PETALING JAYA: A group of 87 civil society organisations (CSOs) are calling on the Human Rights Commission of Malaysia (Suhakam) to investigate allegations of spot checks on menstruation in schools.
In response to recent news reports quoting education minister Radzi Jidin as saying the ministry had yet to find evidence of such practices, the CSOs insisted that the authorities conduct a fair and comprehensive inquiry through an independent third party such as Suhakam.
“This is to ensure transparency and accountability,” they said in a joint statement today.
“The results of the investigations should then be shared with the authorities, including parents, child rights and women’s rights NGOs. This can then be used as a basis for collaborations to form robust policies.”
The CSOs also want to see a whistleblower policy that protects those who come forward to provide the ministry with further details about schools and figures of authority who have conducted such spot checks, moral policing and other forms of sexual harassment.
The CSOs called on all teachers’ training institutes to include topics on gender sensitivity so that future generations of teachers and educators do not perpetrate such abusive practices.
They are also pushing for compulsory gender sensitisation training among current school staff.
Among the CSOs which signed off on the statement include Angkatan Belia Islam Malaysia (Abim), All Women’s Action Society (AWAM), the National Patriots Association (Patriot), Sisters in Islam (SIS), Suara Rakyat Malaysia (Suaram) and the Women’s Aid Organisation (WAO).
Several schoolgirls recounted to FMT last week their experiences of harassment in schools.
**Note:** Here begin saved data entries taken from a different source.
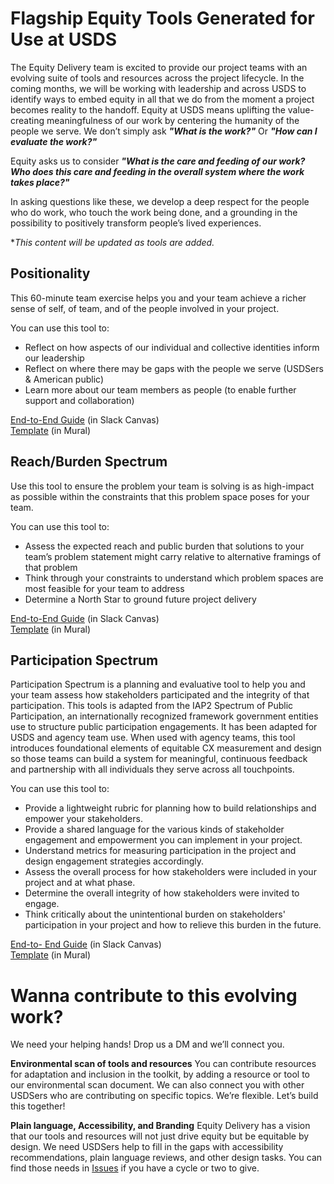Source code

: # Flagship Equity Tools Generated for Use at USDS

The Equity Delivery team is excited to provide our project teams with an evolving suite of tools and resources across the project lifecycle. In the coming months, we will be working with leadership and across USDS to identify ways to embed equity in all that we do from the moment a project becomes reality to the handoff.
Equity at USDS means uplifting the value-creating meaningfulness of our work by centering the humanity of the people we serve.
We don’t simply ask ***"What is the work?"*** Or ***"How can I evaluate the work?"***

Equity asks us to consider ***"What is the care and feeding of our work? Who does this care and feeding in the overall system where the work takes place?"***

In asking questions like these, we develop a deep respect for the people who do work, who touch the work being done, and a grounding in the possibility to positively transform people’s lived experiences.

**This content will be updated as tools are added.*

## Positionality
This 60-minute team exercise helps you and your team achieve a richer sense of self, of team, and of the people involved in your project.

You can use this tool to:
- Reflect on how aspects of our individual and collective identities inform our leadership
- Reflect on where there may be gaps with the people we serve (USDSers & American public)
- Learn more about our team members as people (to enable further support and collaboration)

[End-to-End Guide](https://usds.enterprise.slack.com/docs/TD42BGDLM/F062CQMCH88) (in Slack Canvas)     
[Template](https://app.mural.co/t/usdigitalservice0135/m/usdigitalservice0135/1688682093846/26[…]6b12d80b730dabebe85a33b202fe1?sender=u251162188f56721a08512222) (in Mural)

## Reach/Burden Spectrum
Use this tool to ensure the problem your team is solving is as high-impact as possible within the constraints that this problem space poses for your team.

You can use this tool to:
- Assess the expected reach and public burden that solutions to your team’s problem statement might carry relative to alternative framings of that problem
- Think through your constraints to understand which problem spaces are most feasible for your team to address
- Determine a North Star to ground future project delivery

[End-to-End Guide](https://usds.enterprise.slack.com/docs/TD42BGDLM/F061PMRTG59) (in Slack Canvas)     
[Template](https://app.mural.co/t/usdigitalservice0135/m/usdigitalservice0135/1699306039829/35[…]0d3cc2246ddee79f4246bb59cae3a?sender=u251162188f56721a08512222) (in Mural)

## Participation Spectrum
Participation Spectrum is a planning and evaluative tool to help you and your team assess how stakeholders participated and the integrity of that participation. This tools is adapted from the IAP2 Spectrum of Public Participation, an internationally recognized framework government entities use to structure public participation engagements. It has been adapted for USDS and agency team use. When used with agency teams, this tool introduces foundational elements of equitable CX measurement and design so those teams can build a system for meaningful, continuous feedback and partnership with all individuals they serve across all touchpoints.

You can use this tool to:
- Provide a lightweight rubric for planning how to build relationships and empower your stakeholders.
- Provide a shared language for the various kinds of stakeholder engagement and empowerment you can implement in your project.
- Understand metrics for measuring participation in the project and design engagement strategies accordingly.
- Assess the overall process for how stakeholders were included in your project and at what phase.
- Determine the overall integrity of how stakeholders were invited to engage.
- Think critically about the unintentional burden on stakeholders' participation in your project and how to relieve this burden in the future.

[End-to- End Guide](https://usds.enterprise.slack.com/docs/TD42BGDLM/F061PMZCMMY) (in Slack Canvas)     
[Template](https://app.mural.co/t/usdigitalservice0135/m/usdigitalservice0135/1699304349451/54[…]6fef29a54c8965cb98defdae74d67?sender=u251162188f56721a08512222) (in Mural)


# Wanna contribute to this evolving work? 
We need your helping hands! Drop us a DM and we’ll connect you.

**Environmental scan of tools and resources**
You can contribute resources for adaptation and inclusion in the toolkit, by adding a resource or tool to our environmental scan document. We can also connect you with other USDSers who are contributing on specific topics. We’re flexible. Let’s build this together!

**Plain language, Accessibility, and Branding**
Equity Delivery has a vision that our tools and resources will not just drive equity but be equitable by design. We need USDSers help to fill in the gaps with accessibility recommendations, plain language reviews, and other design tasks. You can find those needs in [Issues](https://github.com/usds/equity_practice/issues) if you have a cycle or two to give.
Among them were accounts of teachers conducting physical checks to ascertain whether students were giving the menstruation excuse to avoid having to pray, fast or even to do physical exercises.
Noting that those who have been harassed find it difficult to come forward for fear of repercussions, especially if their perpetrators are in positions of power, the CSOs said it was “highly unlikely” that the ministry could obtain such direct feedback from students or any teachers sympathetic to the students.
“It is also doubtful that the perpetrators involved will willingly come forward.
“Survivors of such incidents are also likely traumatised and will not be in the best frame of mind to come forward.”